Seminar aus Maschinellem Lernen und Data Mining

Stream Mining and Concept Drift

The seminar is available in TUCaN under module number 20-00-0102.

When and Where?

The kick-off meeting is on Tuesday, April 17, 17:10h in A213. Please note the different room assignment and kick-off date as in TUCaN.

The dates of subsequent meetings are given below. Unless mentioned otherwise, they will be on Tuesdays, 17.10h, A213.

Content

In the course of this seminar we will try to get an overview on the current state of research in a domain. This year's topic will be Stream Mining and Concept Drift, i.e. methods that learn from an incoming stream of data, with a particular focus on the problem that the concept to learn my change over time. We will cover both important traditional work and recent papers published in workshops, journals, and conferences.

 

Organization

The language used in the seminar will be English.

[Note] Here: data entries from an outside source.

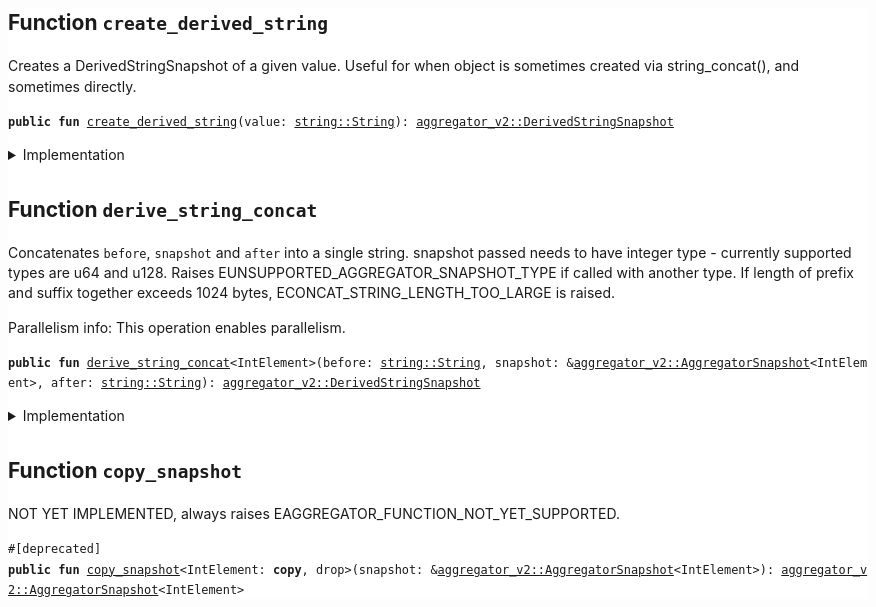 <a id="0x1_aggregator_v2_create_derived_string"></a>

## Function `create_derived_string`

Creates a DerivedStringSnapshot of a given value.
Useful for when object is sometimes created via string_concat(), and sometimes directly.


<pre><code><b>public</b> <b>fun</b> <a href="aggregator_v2.md#0x1_aggregator_v2_create_derived_string">create_derived_string</a>(value: <a href="../../move-stdlib/doc/string.md#0x1_string_String">string::String</a>): <a href="aggregator_v2.md#0x1_aggregator_v2_DerivedStringSnapshot">aggregator_v2::DerivedStringSnapshot</a>
</code></pre>



<details><summary>Implementation</summary></details>

<a id="0x1_aggregator_v2_derive_string_concat"></a>

## Function `derive_string_concat`

Concatenates <code>before</code>, <code>snapshot</code> and <code>after</code> into a single string.
snapshot passed needs to have integer type - currently supported types are u64 and u128.
Raises EUNSUPPORTED_AGGREGATOR_SNAPSHOT_TYPE if called with another type.
If length of prefix and suffix together exceeds 1024 bytes, ECONCAT_STRING_LENGTH_TOO_LARGE is raised.

Parallelism info: This operation enables parallelism.


<pre><code><b>public</b> <b>fun</b> <a href="aggregator_v2.md#0x1_aggregator_v2_derive_string_concat">derive_string_concat</a>&lt;IntElement&gt;(before: <a href="../../move-stdlib/doc/string.md#0x1_string_String">string::String</a>, snapshot: &<a href="aggregator_v2.md#0x1_aggregator_v2_AggregatorSnapshot">aggregator_v2::AggregatorSnapshot</a>&lt;IntElement&gt;, after: <a href="../../move-stdlib/doc/string.md#0x1_string_String">string::String</a>): <a href="aggregator_v2.md#0x1_aggregator_v2_DerivedStringSnapshot">aggregator_v2::DerivedStringSnapshot</a>
</code></pre>



<details><summary>Implementation</summary></details>

<a id="0x1_aggregator_v2_copy_snapshot"></a>

## Function `copy_snapshot`

NOT YET IMPLEMENTED, always raises EAGGREGATOR_FUNCTION_NOT_YET_SUPPORTED.


<pre><code>#[deprecated]
<b>public</b> <b>fun</b> <a href="aggregator_v2.md#0x1_aggregator_v2_copy_snapshot">copy_snapshot</a>&lt;IntElement: <b>copy</b>, drop&gt;(snapshot: &<a href="aggregator_v2.md#0x1_aggregator_v2_AggregatorSnapshot">aggregator_v2::AggregatorSnapshot</a>&lt;IntElement&gt;): <a href="aggregator_v2.md#0x1_aggregator_v2_AggregatorSnapshot">aggregator_v2::AggregatorSnapshot</a>&lt;IntElement&gt;
</code></pre>


[move-book]: https://nabob.dev/move/book/SUMMARY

The topics for the talks will be assigned in the kick-off meeting. Do not miss the kick-off meeting if you want to participate in the seminar.

It is not necessary to have prior knowledge, but prior knowledge in data mining and machine learning will be helpful. Participation is limited to 20 students. In case we have more students, students with prior knowledge in data mining and knowledge discovery will be preferred. The selection will be made at kick-off meeting. If there are more qualified people than topics, we will use random selections.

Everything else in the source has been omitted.